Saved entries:
########

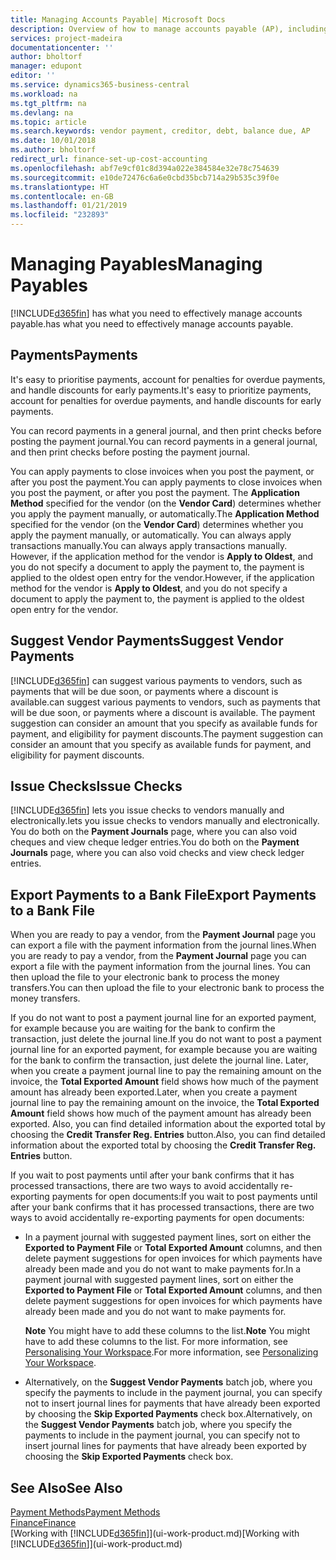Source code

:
 ```yaml
---
title: Managing Accounts Payable| Microsoft Docs
description: Overview of how to manage accounts payable (AP), including vendor payments, creditors, debt, and balance due.
services: project-madeira
documentationcenter: ''
author: bholtorf
manager: edupont
editor: ''
ms.service: dynamics365-business-central
ms.workload: na
ms.tgt_pltfrm: na
ms.devlang: na
ms.topic: article
ms.search.keywords: vendor payment, creditor, debt, balance due, AP
ms.date: 10/01/2018
ms.author: bholtorf
redirect_url: finance-set-up-cost-accounting
ms.openlocfilehash: abf7e9cf01c8d394a022e384584e32e78c754639
ms.sourcegitcommit: e10de72476c6a6e0cbd35bcb714a29b535c39f0e
ms.translationtype: HT
ms.contentlocale: en-GB
ms.lasthandoff: 01/21/2019
ms.locfileid: "232893"
---
```

# <a name="managing-payables"></a><span data-ttu-id="2913a-103">Managing Payables</span><span class="sxs-lookup"><span data-stu-id="2913a-103">Managing Payables</span></span>
[!INCLUDE[d365fin](includes/d365fin_md.md)] <span data-ttu-id="2913a-104">has what you need to effectively manage accounts payable.</span><span class="sxs-lookup"><span data-stu-id="2913a-104">has what you need to effectively manage accounts payable.</span></span>  

## <a name="payments"></a><span data-ttu-id="2913a-105">Payments</span><span class="sxs-lookup"><span data-stu-id="2913a-105">Payments</span></span>
<span data-ttu-id="2913a-106">It's easy to prioritise payments, account for penalties for overdue payments, and handle discounts for early payments.</span><span class="sxs-lookup"><span data-stu-id="2913a-106">It's easy to prioritize payments, account for penalties for overdue payments, and handle discounts for early payments.</span></span>

<span data-ttu-id="2913a-107">You can record payments in a general journal, and then print checks before posting the payment journal.</span><span class="sxs-lookup"><span data-stu-id="2913a-107">You can record payments in a general journal, and then print checks before posting the payment journal.</span></span>

<span data-ttu-id="2913a-108">You can apply payments to close invoices when you post the payment, or after you post the payment.</span><span class="sxs-lookup"><span data-stu-id="2913a-108">You can apply payments to close invoices when you post the payment, or after you post the payment.</span></span> <span data-ttu-id="2913a-109">The **Application Method** specified for the vendor (on the **Vendor Card**) determines whether you apply the payment manually, or automatically.</span><span class="sxs-lookup"><span data-stu-id="2913a-109">The **Application Method** specified for the vendor (on the **Vendor Card**) determines whether you apply the payment manually, or automatically.</span></span> <span data-ttu-id="2913a-110">You can always apply transactions manually.</span><span class="sxs-lookup"><span data-stu-id="2913a-110">You can always apply transactions manually.</span></span> <span data-ttu-id="2913a-111">However, if the application method for the vendor is **Apply to Oldest**, and you do not specify a document to apply the payment to, the payment is applied to the oldest open entry for the vendor.</span><span class="sxs-lookup"><span data-stu-id="2913a-111">However, if the application method for the vendor is **Apply to Oldest**, and you do not specify a document to apply the payment to, the payment is applied to the oldest open entry for the vendor.</span></span>

## <a name="suggest-vendor-payments"></a><span data-ttu-id="2913a-112">Suggest Vendor Payments</span><span class="sxs-lookup"><span data-stu-id="2913a-112">Suggest Vendor Payments</span></span>
[!INCLUDE[d365fin](includes/d365fin_md.md)] <span data-ttu-id="2913a-113">can suggest various payments to vendors, such as payments that will be due soon, or payments where a discount is available.</span><span class="sxs-lookup"><span data-stu-id="2913a-113">can suggest various payments to vendors, such as payments that will be due soon, or payments where a discount is available.</span></span> <span data-ttu-id="2913a-114">The payment suggestion can consider an amount that you specify as available funds for payment, and eligibility for payment discounts.</span><span class="sxs-lookup"><span data-stu-id="2913a-114">The payment suggestion can consider an amount that you specify as available funds for payment, and eligibility for payment discounts.</span></span>

## <a name="issue-checks"></a><span data-ttu-id="2913a-115">Issue Checks</span><span class="sxs-lookup"><span data-stu-id="2913a-115">Issue Checks</span></span>
[!INCLUDE[d365fin](includes/d365fin_md.md)] <span data-ttu-id="2913a-116">lets you issue checks to vendors manually and electronically.</span><span class="sxs-lookup"><span data-stu-id="2913a-116">lets you issue checks to vendors manually and electronically.</span></span> <span data-ttu-id="2913a-117">You do both on the **Payment Journals** page, where you can also void cheques and view cheque ledger entries.</span><span class="sxs-lookup"><span data-stu-id="2913a-117">You do both on the **Payment Journals** page, where you can also void checks and view check ledger entries.</span></span>

## <a name="export-payments-to-a-bank-file"></a><span data-ttu-id="2913a-118">Export Payments to a Bank File</span><span class="sxs-lookup"><span data-stu-id="2913a-118">Export Payments to a Bank File</span></span>
<span data-ttu-id="2913a-119">When you are ready to pay a vendor, from the **Payment Journal** page you can export a file with the payment information from the journal lines.</span><span class="sxs-lookup"><span data-stu-id="2913a-119">When you are ready to pay a vendor, from the **Payment Journal** page you can export a file with the payment information from the journal lines.</span></span> <span data-ttu-id="2913a-120">You can then upload the file to your electronic bank to process the money transfers.</span><span class="sxs-lookup"><span data-stu-id="2913a-120">You can then upload the file to your electronic bank to process the money transfers.</span></span>

<span data-ttu-id="2913a-121">If you do not want to post a payment journal line for an exported payment, for example because you are waiting for the bank to confirm the transaction, just delete the journal line.</span><span class="sxs-lookup"><span data-stu-id="2913a-121">If you do not want to post a payment journal line for an exported payment, for example because you are waiting for the bank to confirm the transaction, just delete the journal line.</span></span> <span data-ttu-id="2913a-122">Later, when you create a payment journal line to pay the remaining amount on the invoice, the **Total Exported Amount** field shows how much of the payment amount has already been exported.</span><span class="sxs-lookup"><span data-stu-id="2913a-122">Later, when you create a payment journal line to pay the remaining amount on the invoice, the **Total Exported Amount** field shows how much of the payment amount has already been exported.</span></span> <span data-ttu-id="2913a-123">Also, you can find detailed information about the exported total by choosing the **Credit Transfer Reg. Entries** button.</span><span class="sxs-lookup"><span data-stu-id="2913a-123">Also, you can find detailed information about the exported total by choosing the **Credit Transfer Reg. Entries** button.</span></span>

<span data-ttu-id="2913a-124">If you wait to post payments until after your bank confirms that it has processed transactions, there are two ways to avoid accidentally re-exporting payments for open documents:</span><span class="sxs-lookup"><span data-stu-id="2913a-124">If you wait to post payments until after your bank confirms that it has processed transactions, there are two ways to avoid accidentally re-exporting payments for open documents:</span></span>  

* <span data-ttu-id="2913a-125">In a payment journal with suggested payment lines, sort on either the **Exported to Payment File** or **Total Exported Amount** columns, and then delete payment suggestions for open invoices for which payments have already been made and you do not want to make payments for.</span><span class="sxs-lookup"><span data-stu-id="2913a-125">In a payment journal with suggested payment lines, sort on either the **Exported to Payment File** or **Total Exported Amount** columns, and then delete payment suggestions for open invoices for which payments have already been made and you do not want to make payments for.</span></span>

    <span data-ttu-id="2913a-126">**Note** You might have to add these columns to the list.</span><span class="sxs-lookup"><span data-stu-id="2913a-126">**Note** You might have to add these columns to the list.</span></span> <span data-ttu-id="2913a-127">For more information, see [Personalising Your Workspace](ui-personalization-user.md).</span><span class="sxs-lookup"><span data-stu-id="2913a-127">For more information, see [Personalizing Your Workspace](ui-personalization-user.md).</span></span>  
* <span data-ttu-id="2913a-128">Alternatively, on the **Suggest Vendor Payments** batch job, where you specify the payments to include in the payment journal, you can specify not to insert journal lines for payments that have already been exported by choosing the **Skip Exported Payments** check box.</span><span class="sxs-lookup"><span data-stu-id="2913a-128">Alternatively, on the **Suggest Vendor Payments** batch job, where you specify the payments to include in the payment journal, you can specify not to insert journal lines for payments that have already been exported by choosing the **Skip Exported Payments** check box.</span></span>

## <a name="see-also"></a><span data-ttu-id="2913a-129">See Also</span><span class="sxs-lookup"><span data-stu-id="2913a-129">See Also</span></span>
[<span data-ttu-id="2913a-130">Payment Methods</span><span class="sxs-lookup"><span data-stu-id="2913a-130">Payment Methods</span></span>](finance-payment-methods.md)  
[<span data-ttu-id="2913a-131">Finance</span><span class="sxs-lookup"><span data-stu-id="2913a-131">Finance</span></span>](finance.md)  
<span data-ttu-id="2913a-132">[Working with [!INCLUDE[d365fin](includes/d365fin_md.md)]](ui-work-product.md)</span><span class="sxs-lookup"><span data-stu-id="2913a-132">[Working with [!INCLUDE[d365fin](includes/d365fin_md.md)]](ui-work-product.md)</span></span>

########

What lines above hold the word "issue"? List them all.

## <a name="issue-checks"></a><span data-ttu-id="2913a-115">Issue Checks</span><span class="sxs-lookup"><span data-stu-id="2913a-115">Issue Checks</span></span>
[!INCLUDE[d365fin](includes/d365fin_md.md)] <span data-ttu-id="2913a-116">lets you issue checks to vendors manually and electronically.</span><span class="sxs-lookup"><span data-stu-id="2913a-116">lets you issue checks to vendors manually and electronically.</span></span> <span data-ttu-id="2913a-117">You do both on the **Payment Journals** page, where you can also void cheques and view cheque ledger entries.</span><span class="sxs-lookup"><span data-stu-id="2913a-117">You do both on the **Payment Journals** page, where you can also void checks and view check ledger entries.</span></span>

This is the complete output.